Dans ce contexte, Ferrer a exprimé ouvertement qu'il considère les États-Unis comme un partenaire indispensable pour atteindre un avenir libre et prospère pour Cuba, et non comme un ennemi, se démarquant du récit officiel qui présente historiquement Washington comme un adversaire.
Le lundi, dans un message à Díaz-Canel, il a exprimé : "Si vous continuez à opprimer et à réprimer le peuple, ce sera à vous d'assumer la responsabilité de ce qui se passera.

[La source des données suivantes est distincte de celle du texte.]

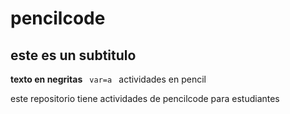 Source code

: # pencilcode
## este es un subtitulo
**texto en negritas**
<code>    var=a  </code>
actividades en pencil

este repositorio tiene actividades de pencilcode  para estudiantes
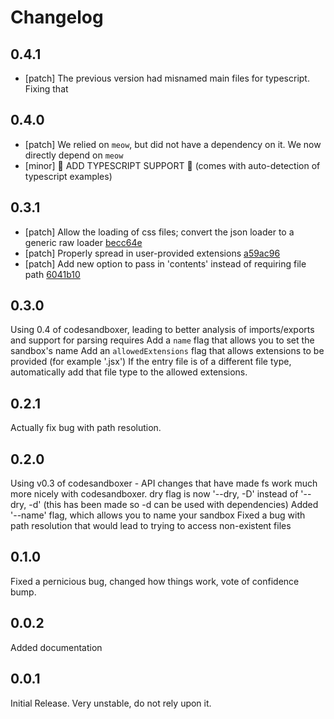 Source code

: # Changelog

## 0.4.1

- [patch] The previous version had misnamed main files for typescript. Fixing that

## 0.4.0

- [patch] We relied on `meow`, but did not have a dependency on it. We now directly depend on `meow`
- [minor] 🎉 ADD TYPESCRIPT SUPPORT 🎉 (comes with auto-detection of typescript examples)

## 0.3.1
- [patch] Allow the loading of css files; convert the json loader to a generic raw loader [becc64e](becc64e)
- [patch] Properly spread in user-provided extensions [a59ac96](a59ac96)
- [patch] Add new option to pass in 'contents' instead of requiring file path [6041b10](6041b10)

## 0.3.0

Using 0.4 of codesandboxer, leading to better analysis of imports/exports and support for parsing requires
Add a `name` flag that allows you to set the sandbox's name
Add an `allowedExtensions` flag that allows extensions to be provided (for example '.jsx')
If the entry file is of a different file type, automatically add that file type to the allowed extensions.

## 0.2.1

Actually fix bug with path resolution.

## 0.2.0

Using v0.3 of codesandboxer - API changes that have made fs work much more nicely
with codesandboxer.
dry flag is now '--dry, -D' instead of '--dry, -d' (this has been made so -d can be used with dependencies)
Added '--name' flag, which allows you to name your sandbox
Fixed a bug with path resolution that would lead to trying to access non-existent files

## 0.1.0

Fixed a pernicious bug, changed how things work, vote of confidence bump.

## 0.0.2

Added documentation

## 0.0.1

Initial Release. Very unstable, do not rely upon it.
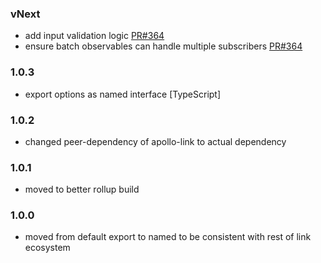 
### vNext
- add input validation logic [PR#364](https://github.com/apollographql/apollo-link/pull/364)
- ensure batch observables can handle multiple subscribers [PR#364](https://github.com/apollographql/apollo-link/pull/364)

### 1.0.3
- export options as named interface [TypeScript]

### 1.0.2
- changed peer-dependency of apollo-link to actual dependency

### 1.0.1
- moved to better rollup build

### 1.0.0
- moved from default export to named to be consistent with rest of link ecosystem
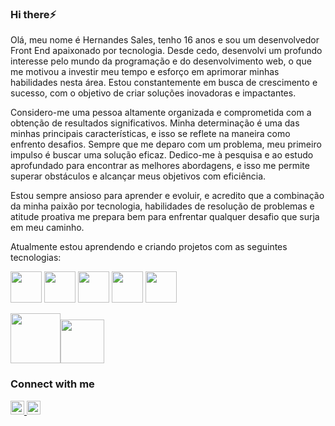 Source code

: ### Hi there⚡️
<section background-color="white">
Olá, meu nome é Hernandes Sales, tenho 16 anos e sou um desenvolvedor Front End apaixonado por tecnologia. Desde cedo, desenvolvi um profundo interesse pelo mundo da programação e do desenvolvimento web, o que me motivou a investir meu tempo e esforço em aprimorar minhas habilidades nesta área. Estou constantemente em busca de crescimento e sucesso, com o objetivo de criar soluções inovadoras e impactantes.

Considero-me uma pessoa altamente organizada e comprometida com a obtenção de resultados significativos. Minha determinação é uma das minhas principais características, e isso se reflete na maneira como enfrento desafios. Sempre que me deparo com um problema, meu primeiro impulso é buscar uma solução eficaz. Dedico-me à pesquisa e ao estudo aprofundado para encontrar as melhores abordagens, e isso me permite superar obstáculos e alcançar meus objetivos com eficiência.

Estou sempre ansioso para aprender e evoluir, e acredito que a combinação da minha paixão por tecnologia, habilidades de resolução de problemas e atitude proativa me prepara bem para enfrentar qualquer desafio que surja em meu caminho.

Atualmente estou aprendendo e criando projetos com as seguintes tecnologias:

<img src="https://encrypted-tbn0.gstatic.com/images?q=tbn:ANd9GcQEc9A_S6BPxCDRp5WjMFEfXrpCu1ya2OO-Lw&s" height="50px"> <img src="https://upload.wikimedia.org/wikipedia/commons/d/d5/CSS3_logo_and_wordmark.svg" height="50px">    <img src="https://encrypted-tbn0.gstatic.com/images?q=tbn:ANd9GcQrdUoIjZppJIYq7InQ5w52tPFzaiMs4TXxLA&s" height="50px" />        <img src="https://raw.githubusercontent.com/llanojs/Readme_template/master/react-logo.jpg" height="50px">             <img src="https://hermes.dio.me/articles/cover/008f9f92-c9f8-4d4f-b760-70c44f0b5e82.png" height="50px">

<img src="https://picperf.io/https://laravelnews.s3.amazonaws.com/images/tailwindcss-1633184775.jpg" height="80px"><img src="https://cdn-images-1.medium.com/max/480/1*dsDINPXwehmt-0UmoLBI1g.png" height="70px">
          

### Connect with me

<a href="https://www.instagram.com/hernandes.sn" />
<img aling="left" alt="instagram" width="22px" src="https://cdn.jsdelivr.net/npm/simple-icons@v3/icons/instagram.svg" />

<a href="https://www.linkedin.com/in/hernandes-sales/"/>

<img aling="left" alt="Linkedin" width="22px" src="https://cdn.jsdelivr.net/npm/simple-icons@v3/icons/linkedin.svg"/>
<br>
<br>
</section>
 

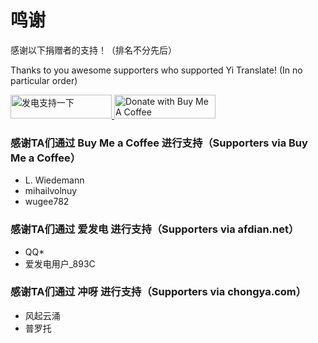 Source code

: # 鸣谢

感谢以下捐赠者的支持！（排名不分先后）

Thanks to you awesome supporters who supported Yi Translate! (In no particular order)

<a href=https://afdian.net/@lyldev/plan >
<img src="other\images\afdian.png" width="162" height="38" alt="发电支持一下">
</a>

<a href=https://www.buymeacoffee.com/lyldev>
<img src="https://cdn.buymeacoffee.com/buttons/arial-violet.png" alt="Donate with Buy Me A Coffee" width="162" height="38"/>
</a>

### 感谢TA们通过 Buy Me a Coffee 进行支持（Supporters via Buy Me a Coffee）

- L. Wiedemann
- mihailvolnuy
- wugee782

### 感谢TA们通过 爱发电 进行支持（Supporters via afdian.net）

- QQ*
- 爱发电用户_893C

### 感谢TA们通过 冲呀 进行支持（Supporters via chongya.com）

- 风起云涌
- 普罗托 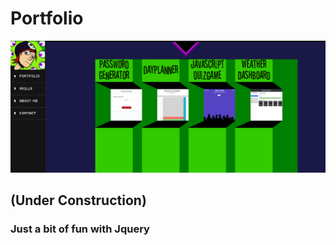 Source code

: # Portfolio

![Portfolio preview image](./assets/images/portfolio-preview.png)

## (Under Construction)

### Just a bit of fun with Jquery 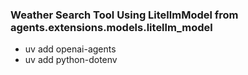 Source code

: 
### Weather Search Tool Using LitellmModel from agents.extensions.models.litellm_model

* uv add openai-agents
* uv add python-dotenv

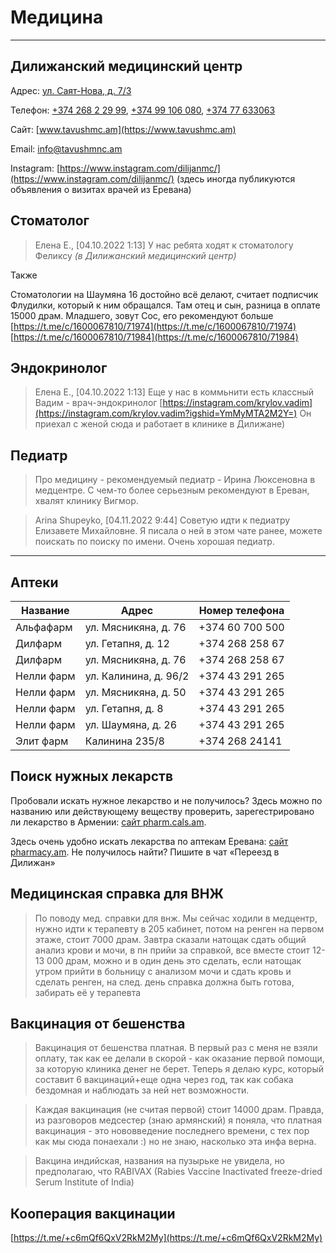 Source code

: # Медицина

---

## Дилижанский медицинский центр

Адрес: [ул. Саят-Нова, д. 7/3](https://goo.gl/maps/eu39iFx9XNZcr4cb8)

Телефон: [+374 268 2 29 99](tel:+37426822999), [+374 99 106 080](tel:+37499106080), [+374 77 633063](tel:+37477633063)

Сайт: [www.tavushmc.am](https://www.tavushmc.am)

Email: [info@tavushmnc.am](mailto:info@tavushmc.ru)

Instagram: [https://www.instagram.com/dilijanmc/](https://www.instagram.com/dilijanmc/) (здесь иногда публикуются объявления о визитах врачей из Еревана)

## Стоматолог

> Елена Е., [04.10.2022 1:13]
У нас ребята ходят к стоматологу Феликсу *(в Дилижанский медицинский центр)*
> 

Также

Стоматологии на Шаумяна 16 достойно всё делают, считает подписчик Флудилки, который к ним обращался. Там отец и сын, разница в оплате 15000 драм. Младшего, зовут Сос, его рекомендуют больше
[https://t.me/c/1600067810/71974](https://t.me/c/1600067810/71974)
[https://t.me/c/1600067810/71984](https://t.me/c/1600067810/71984)

## Эндокринолог

> Елена Е., [04.10.2022 1:13]
Еще у нас в коммьнити есть классный Вадим - врач-эндокринолог [https://instagram.com/krylov.vadim](https://instagram.com/krylov.vadim?igshid=YmMyMTA2M2Y=)
Он приехал с женой сюда и работает в клинике в Дилижане)
> 

## Педиатр

> Про медицину - рекомендуемый педиатр - Ирина Люксеновна в медцентре. С чем-то более серьезным рекомендуют в Ереван, хвалят клинику Вигмор.
> 

> Arina Shupeyko, [04.11.2022 9:44]
Советую идти к педиатру Елизавете Михайловне. Я писала о ней в этом чате ранее, можете поискать по поиску по имени. Очень хорошая педиатр.
> 

---

## Аптеки

| Название | Адрес | Номер телефона |
| --- | --- | --- |
| Альфафарм | ул. Мясникяна, д. 76 | +374 60 700 500 |
| Дилфарм | ул. Гетапня, д. 12 | +374 268 258 67 |
| Дилфарм | ул. Мясникяна, д. 76 | +374 268 258 67 |
| Нелли фарм | ул. Калинина, д. 96/2 | +374 43 291 265 |
| Нелли фарм | ул. Мясникяна, д. 50 | +374 43 291 265 |
| Нелли фарм | ул. Гетапня, д. 8 | +374 43 291 265 |
| Нелли фарм | ул. Шаумяна, д. 26 | +374 43 291 265 |
| Элит фарм | Калинина 235/8 | +374 268 24141 |

## Поиск нужных лекарств

Пробовали искать нужное лекарство и не получилось? Здесь можно по названию или действующему веществу проверить, зарегестрировано ли лекарство в Армении: [сайт pharm.cals.am](http://pharm.cals.am/pharm/drug_images/index.php).

Здесь очень удобно искать лекарства по аптекам Еревана: [сайт pharmacy.am](https://pharmacy.am/?inc=preparat&search=%D0%94%D0%95%D0%9F%D0%90%D0%9A%D0%98%D0%9D). Не получилось найти? Пишите в чат «Переезд в Дилижан»

## Медицинская справка для ВНЖ

> По поводу мед. справки для внж. Мы сейчас ходили в медцентр, нужно идти к терапевту в 205 кабинет, потом на ренген на первом этаже, стоит 7000 драм. Завтра сказали натощак сдать общий анализ крови и мочи, в пн прийи за справкой, все вместе стоит 12-13 000 драм, можно и в один день это сделать, если натощак утром прийти в больницу с анализом мочи и сдать кровь и сделать ренген, на след. день справка должна быть готова, забирать её у терапевта
> 

## Вакцинация от бешенства

> Вакцинация от бешенства платная. В первый раз с меня не взяли оплату, так как ее делали в скорой - как оказание первой помощи, за которую клиника денег не берет. Теперь я делаю курс, который составит 6 вакцинаций+еще одна через год, так как собака бездомная и наблюдать за ней нет возможности.
> 

> Каждая вакцинация (не считая первой) стоит 14000 драм. Правда, из разговоров медсестер (знаю армянский) я поняла, что платная вакцинация - это нововведение последнего времени, с тех пор как мы сюда понаехали :) но не знаю, насколько эта инфа верна.
> 

> Вакцина индийская, названия на пузырьке не увидела, но предполагаю, что RABIVAX (Rabies Vaccine Inactivated freeze-dried Serum Institute of India)
> 

## Кооперация вакцинации

[https://t.me/+c6mQf6QxV2RkM2My](https://t.me/+c6mQf6QxV2RkM2My)
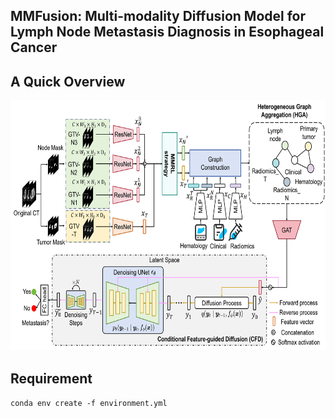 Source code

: ## MMFusion: Multi-modality Diffusion Model for Lymph Node Metastasis Diagnosis in Esophageal Cancer

## A Quick Overview 

<img width="800" height="400" src="https://github.com/wuchengyu123/MMFusion/blob/main/framework.png">


## Requirement

``conda env create -f environment.yml``
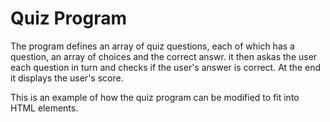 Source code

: # Quiz Program
The program defines an array of quiz questions, each of which 
has a question, an array of choices and the correct answr.  it
then askas the user each question in turn and checks if the user's
answer is correct.  At the end it displays the user's score.


This is an example of how the quiz program can be modified to fit
into HTML elements.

Un peuple asservi souhaite que quelqu'un vienne à son secours, et si c'est les États-Unis qui le font, la grande majorité des Cubains vous en sera reconnaissante. (...) Vous êtes très abusifs envers ce peuple désarmé, mais beaucoup trop lâches pour affronter les États-Unis."
L'idée que les États-Unis pourraient jouer un rôle central dans la reconstruction de Cuba après des décennies de crise économique et de droits a été reprise par des secteurs de l'opposition cubaine et de l'exil, comme un élément clé pour une transition qui inclurait un soutien international et une coopération visant à surmonter la pauvreté, le manque de libertés et les défaillances structurelles qui affectent le pays.
Le rôle de Ferrer dans l'opposition cubaine
José Daniel Ferrer est le fondateur de l'Union Patriotique de Cuba (UNPACU) et a été une figure prominente dans la lutte pro-démocratique de l'île pendant des années, faisant face à des détentions, à l'emprisonnement et à la persécution.
Sa stratégie politique actuelle combine des appels au changement interne avec la recherche de soutien international afin d'accroître la pression politique et morale sur le régime.
Son appel à considérer les États-Unis comme un allié stratégique dans la reconstruction de Cuba représente une étape de plus dans sa vision d'une transition qui inclut la coopération d'acteurs externes engagés en faveur de la démocratie et des droits humains.
Dans ce sens, Ferrer a insisté sur le fait que la libération du peuple cubain passe par une combinaison d'actions internes, d'organisation citoyenne et de relations internationales favorisant l'ouverture politique.